## Task to complete:
Each record below is to be output unchanged, and any picture is to be dropped.

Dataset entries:

....................

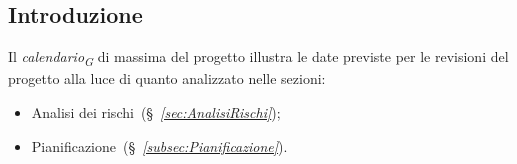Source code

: \subsection{Introduzione}
Il \textit{calendario}\textsubscript{\textit{G}} di massima del progetto illustra le date previste per le revisioni del progetto
alla luce di quanto analizzato nelle sezioni: 
\begin{itemize}
    \item Analisi dei rischi~(\S~\textit{\ref{sec:AnalisiRischi}});
    \item Pianificazione~(\S~\textit{\ref{subsec:Pianificazione}}).
\end{itemize}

....................

## Answer space:
Source code

: \subsection{Introduzione}
Il \textit{calendario}\textsubscript{\textit{G}} di massima del progetto illustra le date previste per le revisioni del progetto
alla luce di quanto analizzato nelle sezioni: 
\begin{itemize}
    \item Analisi dei rischi~(\S~\textit{\ref{sec:AnalisiRischi}});
    \item Pianificazione~(\S~\textit{\ref{subsec:Pianificazione}}).
\end{itemize}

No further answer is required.